His children’s literature career spanned more than 50 years and he wrote about the evolution of nonfiction standards in a 2014 essay for the Horn Book, Changing Times. Peek:
“Back in the 1950s, the popular Landmark books had no illustrations. None. And while skillfully written by notable authors, those books had no bibliographies, and, heaven forbid, no chapter notes! Today’s nonfiction for kids, abundantly illustrated, meticulously documented, is, I believe, more inviting than ever before, and more authoritative.”
After earning an English degree from the University of California, Berkeley in 1951, Freedman served in U.S. counter intelligence during the Korean War.
Afterward, he returned to San Francisco and became a reporter and editor for the Associated Press before moving to New York to work in advertising.
His first book, Teenagers Who Made History (Holiday House, 1961), was inspired by an article he read in The New York Times about a 16-year-old who invented a Braille typewriter, according to Shannon Maughan’s Obituary: Russell Freedman in Publishers Weekly.
“’What is more important than the Bill of Rights to America?’ he asks. ‘Nothing! And I got to try to convey this information to a new generation.’”
He also called the book one of his biggest challenges.
“’You’re dealing with legalisms, to some extent, and abstractions, and you have to put them into human terms.’”
In Russell Freedman Brought History to Life For Kids from School Library Journal, Kara Yorio said:
“Freedman’s books continue to be topical and are often found on recommended reading lists. We Will Not Be Silent: The White Rose Student Resistance Movement that Defied Hitler (Clarion/Houghton Mifflin Harcourt, 2016), The Voice That Challenged a Nation: Marian Anderson and the Struggle for Equal Rights (Clarion/Houghton Mifflin Harcourt, 2004), and Freedom Walkers: The Story of the Montgomery Bus Boycott (Clarion/Houghton Mifflin Harcourt, 2006) all discuss important people and movements that readers can connect to current events.”
A memorial service is planned for Oct. 11 in New York City on what would have been his 89th birthday.
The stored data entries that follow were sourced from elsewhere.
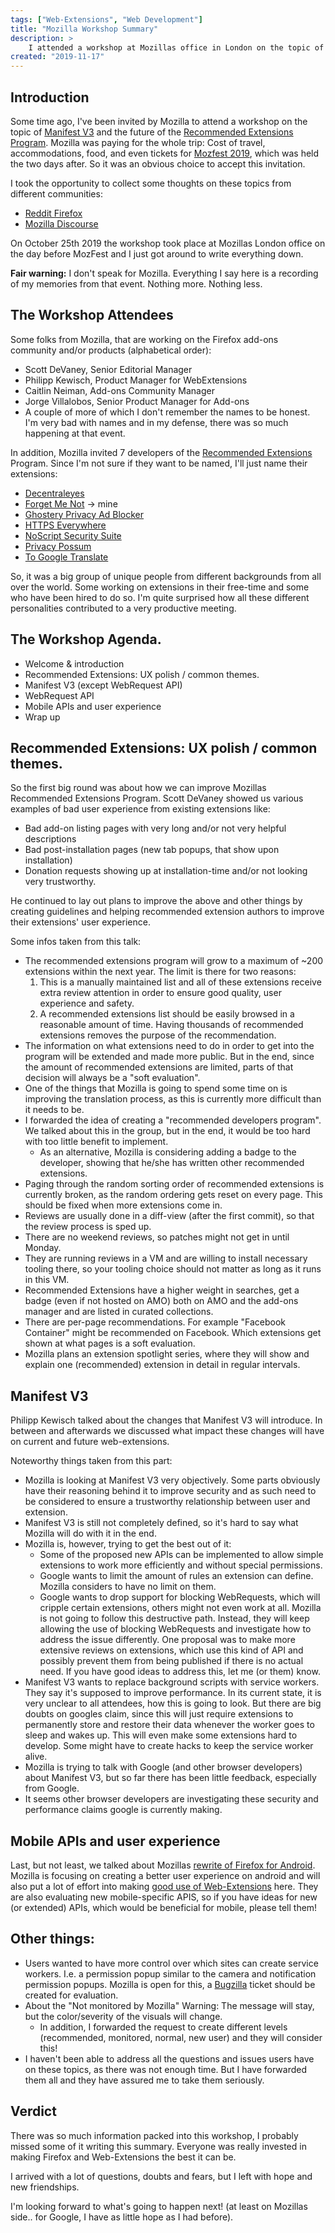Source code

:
 ```yaml
---
tags: ["Web-Extensions", "Web Development"]
title: "Mozilla Workshop Summary"
description: >
    I attended a workshop at Mozillas office in London on the topic of Manifest V3 and the future of the Recommended Extensions Program.
created: "2019-11-17"
---
```


## Introduction

Some time ago, I've been invited by Mozilla to attend a workshop on the topic of [Manifest V3](https://www.androidpolice.com/wp-content/uploads/2019/02/Manifest-V3.pdf) and the future of the [Recommended Extensions Program](https://support.mozilla.org/en-US/kb/recommended-extensions-program). Mozilla was paying for the whole trip: Cost of travel, accommodations, food, and even tickets for [Mozfest 2019](https://www.mozillafestival.org/), which was held the two days after. So it was an obvious choice to accept this invitation.

I took the opportunity to collect some thoughts on these topics from different communities:

-   [Reddit Firefox](https://www.reddit.com/r/firefox/comments/d9hos9/collecting_your_thoughts_about_manivest_v3_and/)
-   [Mozilla Discourse](https://discourse.mozilla.org/t/collecting-your-thoughts-about-manivest-v3-and-the-recommended-extensions-program/45846)

On October 25th 2019 the workshop took place at Mozillas London office on the day before MozFest and I just got around to write everything down.

**Fair warning:** I don't speak for Mozilla. Everything I say here is a recording of my memories from that event. Nothing more. Nothing less.

## The Workshop Attendees

Some folks from Mozilla, that are working on the Firefox add-ons community and/or products (alphabetical order):

-   Scott DeVaney, Senior Editorial Manager
-   Philipp Kewisch, Product Manager for WebExtensions
-   Caitlin Neiman, Add-ons Community Manager
-   Jorge Villalobos, Senior Product Manager for Add-ons
-   A couple of more of which I don't remember the names to be honest.\
    I'm very bad with names and in my defense, there was so much happening at that event.

In addition, Mozilla invited 7 developers of the [Recommended Extensions](https://addons.mozilla.org/firefox/search/?recommended=true&sort=random&type=extension) Program. Since I'm not sure if they want to be named, I'll just name their extensions:

-   [Decentraleyes](https://addons.mozilla.org/firefox/addon/decentraleyes/)
-   [Forget Me Not](https://addons.mozilla.org/firefox/addon/forget_me_not/) -> mine
-   [Ghostery Privacy Ad Blocker](https://addons.mozilla.org/firefox/addon/ghostery/)
-   [HTTPS Everywhere](https://addons.mozilla.org/firefox/addon/https-everywhere/)
-   [NoScript Security Suite](https://addons.mozilla.org/firefox/addon/noscript/)
-   [Privacy Possum](https://addons.mozilla.org/firefox/addon/privacy-possum/)
-   [To Google Translate](https://addons.mozilla.org/firefox/addon/to-google-translate/)

So, it was a big group of unique people from different backgrounds from all over the world.
Some working on extensions in their free-time and some who have been hired to do so.
I'm quite surprised how all these different personalities contributed to a very productive meeting.

## The Workshop Agenda.

-   Welcome & introduction
-   Recommended Extensions: UX polish / common themes.
-   Manifest V3 (except WebRequest API)
-   WebRequest API
-   Mobile APIs and user experience
-   Wrap up

## Recommended Extensions: UX polish / common themes.

So the first big round was about how we can improve Mozillas Recommended Extensions Program.
Scott DeVaney showed us various examples of bad user experience from existing extensions like:

-   Bad add-on listing pages with very long and/or not very helpful descriptions
-   Bad post-installation pages (new tab popups, that show upon installation)
-   Donation requests showing up at installation-time and/or not looking very trustworthy.

He continued to lay out plans to improve the above and other things by creating guidelines and helping recommended extension authors to improve their extensions' user experience.

Some infos taken from this talk:

-   The recommended extensions program will grow to a maximum of ~200 extensions within the next year. The limit is there for two reasons:
    1. This is a manually maintained list and all of these extensions receive extra review attention in order to ensure good quality, user experience and safety.
    2. A recommended extensions list should be easily browsed in a reasonable amount of time. Having thousands of recommended extensions removes the purpose of the recommendation.
-   The information on what extensions need to do in order to get into the program will be extended and made more public.
    But in the end, since the amount of recommended extensions are limited, parts of that decision will always be a "soft evaluation".
-   One of the things that Mozilla is going to spend some time on is improving the translation process, as this is currently more difficult than it needs to be.
-   I forwarded the idea of creating a "recommended developers program". We talked about this in the group, but in the end, it would be too hard with too little benefit to implement.
    -   As an alternative, Mozilla is considering adding a badge to the developer, showing that he/she has written other recommended extensions.
-   Paging through the random sorting order of recommended extensions is currently broken, as the random ordering gets reset on every page. This should be fixed when more extensions come in.
-   Reviews are usually done in a diff-view (after the first commit), so that the review process is sped up.
-   There are no weekend reviews, so patches might not get in until Monday.
-   They are running reviews in a VM and are willing to install necessary tooling there, so your tooling choice should not matter as long as it runs in this VM.
-   Recommended Extensions have a higher weight in searches, get a badge (even if not hosted on AMO) both on AMO and the add-ons manager and are listed in curated collections.
-   There are per-page recommendations. For example "Facebook Container" might be recommended on Facebook. Which extensions get shown at what pages is a soft evaluation.
-   Mozilla plans an extension spotlight series, where they will show and explain one (recommended) extension in detail in regular intervals.

## Manifest V3

Philipp Kewisch talked about the changes that Manifest V3 will introduce. In between and afterwards we discussed what impact these changes will have on current and future web-extensions.

Noteworthy things taken from this part:

-   Mozilla is looking at Manifest V3 very objectively. Some parts obviously have their reasoning behind it to improve security and as such need to be considered to ensure a trustworthy relationship between user and extension.
-   Manifest V3 is still not completely defined, so it's hard to say what Mozilla will do with it in the end.
-   Mozilla is, however, trying to get the best out of it:
    -   Some of the proposed new APIs can be implemented to allow simple extensions to work more efficiently and without special permissions.
    -   Google wants to limit the amount of rules an extension can define. Mozilla considers to have no limit on them.
    -   Google wants to drop support for blocking WebRequests, which will cripple certain extensions, others might not even work at all. Mozilla is not going to follow this destructive path.
        Instead, they will keep allowing the use of blocking WebRequests and investigate how to address the issue differently. One proposal was to make more extensive reviews on extensions, which use this kind of API and possibly prevent them from being published if there is no actual need. If you have good ideas to address this, let me (or them) know.
-   Manifest V3 wants to replace background scripts with service workers. They say it's supposed to improve performance.
    In its current state, it is very unclear to all attendees, how this is going to look. But there are big doubts on googles claim, since this will just require extensions to permanently store and restore their data whenever the worker goes to sleep and wakes up. This will even make some extensions hard to develop. Some might have to create hacks to keep the service worker alive.
-   Mozilla is trying to talk with Google (and other browser developers) about Manifest V3, but so far there has been little feedback, especially from Google.
-   It seems other browser developers are investigating these security and performance claims google is currently making.

## Mobile APIs and user experience

Last, but not least, we talked about Mozillas [rewrite of Firefox for Android](https://blog.mozilla.org/futurereleases/2019/06/27/reinventing-firefox-for-android-a-preview/).
Mozilla is focusing on creating a better user experience on android and will also put a lot of effort into making [good use of Web-Extensions](https://blog.mozilla.org/addons/2019/10/23/fx-preview-geckoview-add-ons-support/) here.
They are also evaluating new mobile-specific APIS, so if you have ideas for new (or extended) APIs, which would be beneficial for mobile, please tell them!

## Other things:

-   Users wanted to have more control over which sites can create service workers. I.e. a permission popup similar to the camera and notification permission popups.
    Mozilla is open for this, a [Bugzilla](https://bugzilla.mozilla.org/) ticket should be created for evaluation.
-   About the "Not monitored by Mozilla" Warning: The message will stay, but the color/severity of the visuals will change.
    -   In addition, I forwarded the request to create different levels (recommended, monitored, normal, new user) and they will consider this!
-   I haven't been able to address all the questions and issues users have on these topics, as there was not enough time. But I have forwarded them all and they have assured me to take them seriously.

## Verdict

There was so much information packed into this workshop, I probably missed some of it writing this summary. Everyone was really invested in making Firefox and Web-Extensions the best it can be.

I arrived with a lot of questions, doubts and fears, but I left with hope and new friendships.

I'm looking forward to what's going to happen next! (at least on Mozillas side.. for Google, I have as little hope as I had before).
During elementary school I read an old copy of Jules Verne: Portrait of a Prophet (Holiday House, 1965) and remember finding his descriptions of Verne’s adventure stories much more exciting (and accessible) than the actual Verne books.
Since then I’ve read many of his books and continue to be awed by his attention to detail and ability to transport the reader into historic events.